### What to work on
Take the data below and copy exactly the lines starting at the one with "match your domains." and finishing at the one with "gmail accounts. the", both included.

### Provided data
++++++++
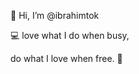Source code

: 👋 Hi, I’m @ibrahimtok

:computer: love what I do when busy,

do what I love when free. 🏀

<!---
ibrahimtok/ibrahimtok is a ✨ special ✨ repository because its `README.md` (this file) appears on your GitHub profile.
You can click the Preview link to take a look at your changes.
--->

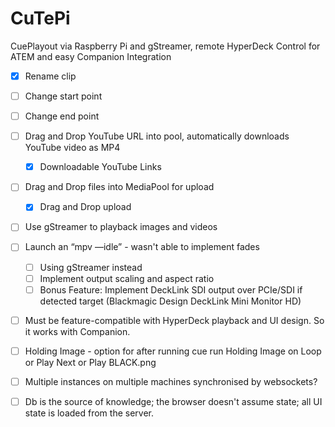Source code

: # CuTePi
CuePlayout via Raspberry Pi and gStreamer, remote HyperDeck Control for ATEM and easy Companion Integration

- [x] Rename clip

- [ ] Change start point
- [ ] Change end point

- [ ] Drag and Drop YouTube URL into pool, automatically downloads YouTube video as MP4
    - [x] Downloadable YouTube Links

- [ ] Drag and Drop files into MediaPool for upload
    - [x] Drag and Drop upload

- [ ] Use gStreamer to playback images and videos

- [ ] Launch an “mpv —idle” - wasn't able to implement fades
    - [ ] Using gStreamer instead
    - [ ] Implement output scaling and aspect ratio
    - [ ] Bonus Feature: Implement DeckLink SDI output over PCIe/SDI if detected target (Blackmagic Design DeckLink Mini Monitor HD)

- [ ] Must be feature-compatible with HyperDeck playback and UI design. So it works with Companion.

- [ ] Holding Image - option for after running cue run Holding Image on Loop or Play Next or Play BLACK.png

- [ ] Multiple instances on multiple machines synchronised by websockets?

- [ ] Db is the source of knowledge; the browser doesn't assume state; all UI state is loaded from the server.
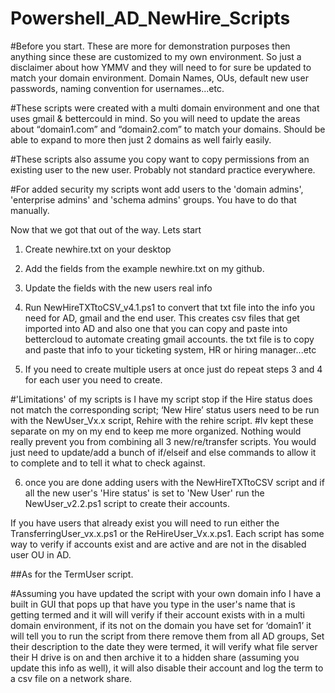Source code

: # Powershell_AD_NewHire_Scripts

#Before you start. These are more for demonstration purposes then anything since these are customized to my own environment. So just a disclaimer about how YMMV and they will need to for sure be updated to match your domain environment. Domain Names, OUs, default new user passwords, naming convention for usernames...etc.

#These scripts were created with a multi domain environment and one that uses gmail & bettercould in mind. So you will need to update the areas about “domain1.com” and “domain2.com” to
match your domains. Should be able to expand to more then just 2 domains as well fairly easily.

#These scripts also assume you copy want to copy permissions from an existing user to the new user. Probably not standard practice everywhere.

#For added security my scripts wont add users to the 'domain admins', 'enterprise admins' and 'schema admins' groups.  You have to do that manually.

Now that we got that out of the way. Lets start

1. Create newhire.txt on your desktop
2. Add the fields from the example newhire.txt on my github.
3. Update the fields with the new users real info
4. Run NewHireTXTtoCSV_v4.1.ps1 to convert that txt file into the info you need for AD, gmail and the end user.
This creates csv files that get imported into AD and also one that you can copy and paste into bettercloud to automate creating
gmail accounts. the txt file is to copy and paste that info to your ticketing system, HR or hiring manager...etc

5. If you need to create multiple users at once just do repeat steps 3 and 4 for each user you need to create.

#'Limitations' of my scripts is I have my script stop if the Hire status does not match the corresponding script; ‘New Hire’ status users need to be run with the NewUser_Vx.x script, Rehire with the rehire script.
#Iv kept these separate on my on my end to keep me more organized. Nothing would really prevent you from combining all 3 new/re/transfer scripts. You would just need to update/add a bunch of if/elseif and else commands to allow it to complete and to tell it what to check against.

6. once you are done adding users with the NewHireTXTtoCSV script and if all the new user's 'Hire status' is set to 'New User'
run the NewUser_v2.2.ps1 script to create their accounts.

If you have users that already exist you will need to run either the TransferringUser_vx.x.ps1 or the ReHireUser_Vx.x.ps1.
Each script has some way to verify if accounts exist and are active and are not in the disabled user OU in AD.

##As for the TermUser script.

#Assuming you have updated the script with your own domain info 
I have a built in GUI that pops up that have you type in the user's name that is getting termed and it will  will verify if their account exists with in a multi domain environment, if its not on the domain you have set for ‘domain1’ it will tell you to run the script from there
remove them from all AD groups, Set their description to the date they were termed, it will verify what file server their H drive is on and then archive it to a hidden share (assuming you update this info as well), it will also disable their account and log the term to a csv file on a network share.
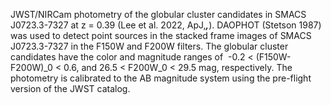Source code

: JWST/NIRCam photometry of the globular cluster candidates in SMACS J0723.3-7327 at z = 0.39 (Lee et al. 2022, ApJ,***,***). DAOPHOT (Stetson 1987) was used to detect point sources in the stacked frame images of SMACS J0723.3-7327 in the F150W and F200W filters. The globular cluster candidates have the color and magnitude ranges of  -0.2 < (F150W-F200W)_0 < 0.6, and 26.5 < F200W_0 < 29.5 mag, respectively. The photometry is calibrated to the AB magnitude system using the pre-flight version of the JWST catalog.
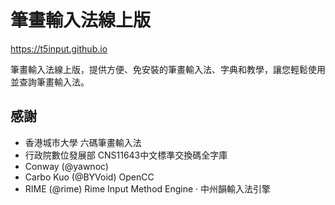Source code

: # 筆畫輸入法線上版
https://t5input.github.io

筆畫輸入法線上版，提供方便、免安裝的筆畫輸入法、字典和教學，讓您輕鬆使用並查詢筆畫輸入法。

## 感謝
* 香港城市大學 六碼筆畫輸入法
* 行政院數位發展部 CNS11643中文標準交換碼全字庫
* Conway (@yawnoc)
* Carbo Kuo (@BYVoid) OpenCC
* RIME (@rime) Rime Input Method Engine · 中州韻輸入法引擎


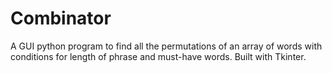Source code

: # Combinator
A GUI python program to find all the permutations of an array of words with conditions for length of phrase and must-have words. Built with Tkinter.
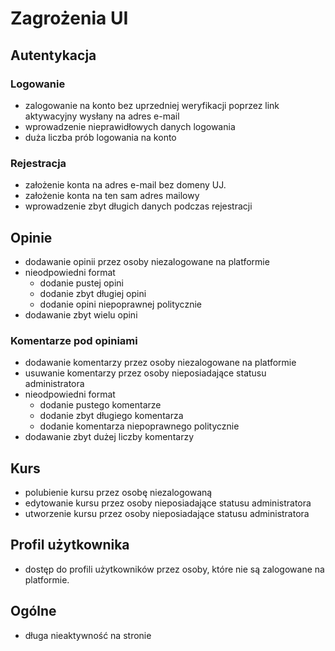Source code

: # Zagrożenia UI

## Autentykacja

### Logowanie

- zalogowanie na konto bez uprzedniej weryfikacji poprzez link aktywacyjny wysłany na adres e-mail
- wprowadzenie nieprawidłowych danych logowania
- duża liczba prób logowania na konto

### Rejestracja

- założenie konta na adres e-mail bez domeny UJ.
- założenie konta na ten sam adres mailowy
- wprowadzenie zbyt długich danych podczas rejestracji

## Opinie

- dodawanie opinii przez osoby niezalogowane na platformie
- nieodpowiedni format
  - dodanie pustej opini
  - dodanie zbyt długiej opini
  - dodanie opini niepoprawnej politycznie
- dodawanie zbyt wielu opini

### Komentarze pod opiniami

- dodawanie komentarzy przez osoby niezalogowane na platformie
- usuwanie komentarzy przez osoby nieposiadające statusu administratora
- nieodpowiedni format
  - dodanie pustego komentarze
  - dodanie zbyt długiego komentarza
  - dodanie komentarza niepoprawnego politycznie
- dodawanie zbyt dużej liczby komentarzy

## Kurs

- polubienie kursu przez osobę niezalogowaną
- edytowanie kursu przez osoby nieposiadające statusu administratora
- utworzenie kursu przez osoby nieposiadające statusu administratora

## Profil użytkownika

- dostęp do profili użytkowników przez osoby, które nie są zalogowane na platformie.

## Ogólne

- długa nieaktywność na stronie
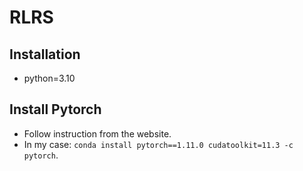 # RLRS

## Installation

- python=3.10

## Install Pytorch
- Follow instruction from the website.
- In my case: `conda install pytorch==1.11.0 cudatoolkit=11.3 -c pytorch`.
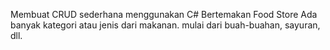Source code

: Membuat CRUD sederhana menggunakan C#
Bertemakan Food Store
Ada banyak kategori atau jenis dari makanan. mulai dari buah-buahan, sayuran, dll.
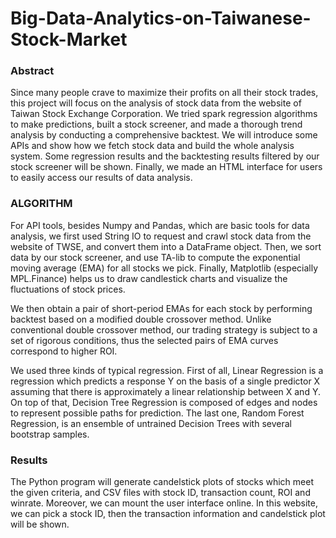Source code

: # Big-Data-Analytics-on-Taiwanese-Stock-Market

### Abstract
Since many people crave to maximize their profits on all their stock trades, this project will focus on the analysis of stock data from the website of Taiwan Stock Exchange Corporation. We tried spark regression algorithms to make predictions, built a stock screener, and made a thorough trend analysis by conducting a comprehensive backtest. We will introduce some APIs and show how we fetch stock data and build the whole analysis system. Some regression results and the backtesting results filtered by our stock screener will be shown. Finally, we made an HTML interface for users to easily access our results of data analysis.

### ALGORITHM
For API tools, besides Numpy and Pandas, which are basic tools for data analysis, we first used String IO to request and crawl stock data from the website of TWSE, and convert them into a DataFrame object. Then, we sort data by our stock screener, and use TA-lib to compute the exponential moving average (EMA) for all stocks we pick. Finally, Matplotlib (especially MPL.Finance) helps us to draw candlestick charts and visualize the fluctuations of stock prices.

We then obtain a pair of short-period EMAs for each stock by performing backtest based on a modified double crossover method. Unlike conventional double crossover method, our trading strategy is subject to a set of rigorous conditions, thus the selected pairs of EMA curves correspond to higher ROI.

We used three kinds of typical regression. First of all, Linear Regression is a regression which predicts a response Y on the basis of a single predictor X assuming that there is approximately a linear relationship between X and Y. On top of that, Decision Tree Regression is composed of edges and nodes to represent possible paths for prediction. The last one, Random Forest Regression, is an ensemble of untrained Decision Trees with several bootstrap samples.

### Results
The Python program will generate candelstick plots of stocks which meet the given criteria, and CSV files with stock ID, transaction count, ROI and winrate. Moreover, we can mount the user interface online. In this website, we can pick a stock ID, then the transaction information and candelstick plot will be shown.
++++++++
### Exercise solution
match your domains. Should be able to expand to more then just 2 domains as well fairly easily.

#These scripts also assume you copy want to copy permissions from an existing user to the new user. Probably not standard practice everywhere.

#For added security my scripts wont add users to the 'domain admins', 'enterprise admins' and 'schema admins' groups.  You have to do that manually.

Now that we got that out of the way. Lets start

1. Create newhire.txt on your desktop
2. Add the fields from the example newhire.txt on my github.
3. Update the fields with the new users real info
4. Run NewHireTXTtoCSV_v4.1.ps1 to convert that txt file into the info you need for AD, gmail and the end user.
This creates csv files that get imported into AD and also one that you can copy and paste into bettercloud to automate creating
gmail accounts. the txt file is to copy and paste that info to your ticketing system, HR or hiring manager...etc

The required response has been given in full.